What you will do: When you write out the listing, keep each word exactly as it stands but include none of its images.
---- Source data
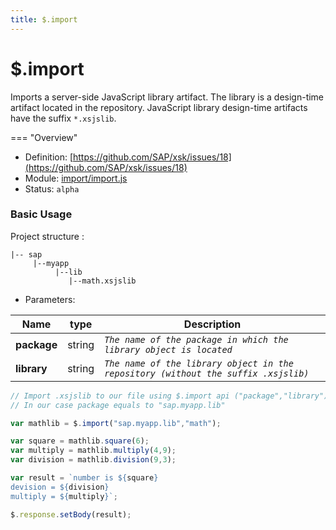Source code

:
```yaml
---
title: $.import
---
```


$.import
===

Imports a server-side JavaScript library artifact. The library is a design-time artifact located in the repository. JavaScript library design-time artifacts have the suffix `*.xsjslib`.

=== "Overview"
- Definition: [https://github.com/SAP/xsk/issues/18](https://github.com/SAP/xsk/issues/18)
- Module: [import/import.js](https://github.com/SAP/xsk/blob/main/modules/api/api-xsjs/src/main/resources/xsk/import/import.js)
- Status: `alpha`

### Basic Usage
Project structure :
```
|-- sap
     |--myapp
          |--lib
             |--math.xsjslib
```

* Parameters:

| Name  | type | Description |
| ------------- | ------------- | ------------- |
| **package**  | string  | _`The name of the package in which the library object is located`_ |
| **library**  | string  | _`The name of the library object in the repository (without the suffix .xsjslib)`_  |

```javascript
// Import .xsjslib to our file using $.import api ("package","library")
// In our case package equals to "sap.myapp.lib"

var mathlib = $.import("sap.myapp.lib","math");

var square = mathlib.square(6);
var multiply = mathlib.multiply(4,9);
var division = mathlib.division(9,3);

var result = `number is ${square}
devision = ${division}
multiply = ${multiply}`;

$.response.setBody(result);
```


 
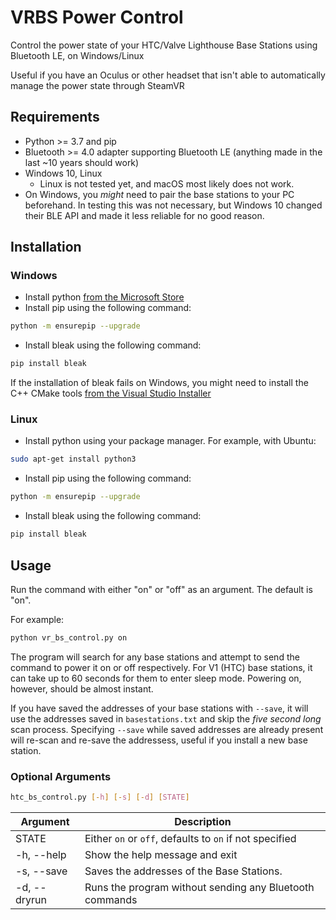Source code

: # VRBS Power Control

Control the power state of your HTC/Valve Lighthouse Base Stations using Bluetooth LE, on Windows/Linux

Useful if you have an Oculus or other headset that isn't able to automatically manage the power state through SteamVR

## Requirements

- Python >= 3.7 and pip
- Bluetooth >= 4.0 adapter supporting Bluetooth LE (anything made in the last ~10 years should work)
- Windows 10, Linux
  - Linux is not tested yet, and macOS most likely does not work.
- On Windows, you *might* need to pair the base stations to your PC beforehand. In testing this was not necessary, but Windows 10 changed their BLE API and made it less reliable for no good reason.

## Installation

### Windows

- Install python [from the Microsoft Store](https://www.microsoft.com/store/productId/9PJPW5LDXLZ5) 
- Install pip using the following command:
```bash
python -m ensurepip --upgrade
```
- Install bleak using the following command:
```bash
pip install bleak 
```
If the installation of bleak fails on Windows, you might need to install the C++ CMake tools [from the Visual Studio Installer](https://visualstudio.microsoft.com/vs/community/)

### Linux

- Install python using your package manager. For example, with Ubuntu:
```bash
sudo apt-get install python3
```
- Install pip using the following command:
```bash
python -m ensurepip --upgrade
```
- Install bleak using the following command:
```bash
pip install bleak
```

## Usage

Run the command with either "on" or "off" as an argument. The default is "on".

For example:

```bash
python vr_bs_control.py on
```

The program will search for any base stations and attempt to send the command to power it on or off respectively. For V1 (HTC) base stations, it can take up to 60 seconds for them to enter sleep mode. Powering on, however, should be almost instant.

If you have saved the addresses of your base stations with `--save`, it will use the addresses saved in `basestations.txt` and skip the *five second long* scan process. Specifying `--save` while saved addresses are already present will re-scan and re-save the addressess, useful if you install a new base station.

### Optional Arguments

```bash
htc_bs_control.py [-h] [-s] [-d] [STATE]
```

| Argument | Description |
| --- | --- |
| STATE | Either `on` or `off`, defaults to `on` if not specified |
| -h, --help | Show the help message and exit |
| -s, --save | Saves the addresses of the Base Stations. |
| -d, --dryrun | Runs the program without sending any Bluetooth commands |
--------
Response area:
Source code

:
```yaml
---
title: $.import
---
```


$.import
===

Imports a server-side JavaScript library artifact. The library is a design-time artifact located in the repository. JavaScript library design-time artifacts have the suffix `*.xsjslib`.

=== "Overview"
- Definition: [https://github.com/SAP/xsk/issues/18](https://github.com/SAP/xsk/issues/18)
- Module: [import/import.js](https://github.com/SAP/xsk/blob/main/modules/api/api-xsjs/src/main/resources/xsk/import/import.js)
- Status: `alpha`

### Basic Usage
Project structure :
```
|-- sap
     |--myapp
          |--lib
             |--math.xsjslib
```

* Parameters:

| Name  | type | Description |
| ------------- | ------------- | ------------- |
| **package**  | string  | _`The name of the package in which the library object is located`_ |
| **library**  | string  | _`The name of the library object in the repository (without the suffix .xsjslib)`_  |

```javascript
// Import .xsjslib to our file using $.import api ("package","library")
// In our case package equals to "sap.myapp.lib"

var mathlib = $.import("sap.myapp.lib","math");

var square = mathlib.square(6);
var multiply = mathlib.multiply(4,9);
var division = mathlib.division(9,3);

var result = `number is ${square}
devision = ${division}
multiply = ${multiply}`;

$.response.setBody(result);
```


 
Source code

: # VRBS Power Control

Control the power state of your HTC/Valve Lighthouse Base Stations using Bluetooth LE, on Windows/Linux

Useful if you have an Oculus or other headset that isn't able to automatically manage the power state through SteamVR

## Requirements

- Python >= 3.7 and pip
- Bluetooth >= 4.0 adapter supporting Bluetooth LE (anything made in the last ~10 years should work)
- Windows 10, Linux
  - Linux is not tested yet, and macOS most likely does not work.
- On Windows, you *might* need to pair the base stations to your PC beforehand. In testing this was not necessary, but Windows 10 changed their BLE API and made it less reliable for no good reason.

## Installation

### Windows

- Install python [from the Microsoft Store](https://www.microsoft.com/store/productId/9PJPW5LDXLZ5) 
- Install pip using the following command:
```bash
python -m ensurepip --upgrade
```
- Install bleak using the following command:
```bash
pip install bleak 
```
If the installation of bleak fails on Windows, you might need to install the C++ CMake tools [from the Visual Studio Installer](https://visualstudio.microsoft.com/vs/community/)

### Linux

- Install python using your package manager. For example, with Ubuntu:
```bash
sudo apt-get install python3
```
- Install pip using the following command:
```bash
python -m ensurepip --upgrade
```
- Install bleak using the following command:
```bash
pip install bleak
```

## Usage

Run the command with either "on" or "off" as an argument. The default is "on".

For example:

```bash
python vr_bs_control.py on
```

The program will search for any base stations and attempt to send the command to power it on or off respectively. For V1 (HTC) base stations, it can take up to 60 seconds for them to enter sleep mode. Powering on, however, should be almost instant.

If you have saved the addresses of your base stations with `--save`, it will use the addresses saved in `basestations.txt` and skip the *five second long* scan process. Specifying `--save` while saved addresses are already present will re-scan and re-save the addressess, useful if you install a new base station.

### Optional Arguments

```bash
htc_bs_control.py [-h] [-s] [-d] [STATE]
```

| Argument | Description |
| --- | --- |
| STATE | Either `on` or `off`, defaults to `on` if not specified |
| -h, --help | Show the help message and exit |
| -s, --save | Saves the addresses of the Base Stations. |
| -d, --dryrun | Runs the program without sending any Bluetooth commands |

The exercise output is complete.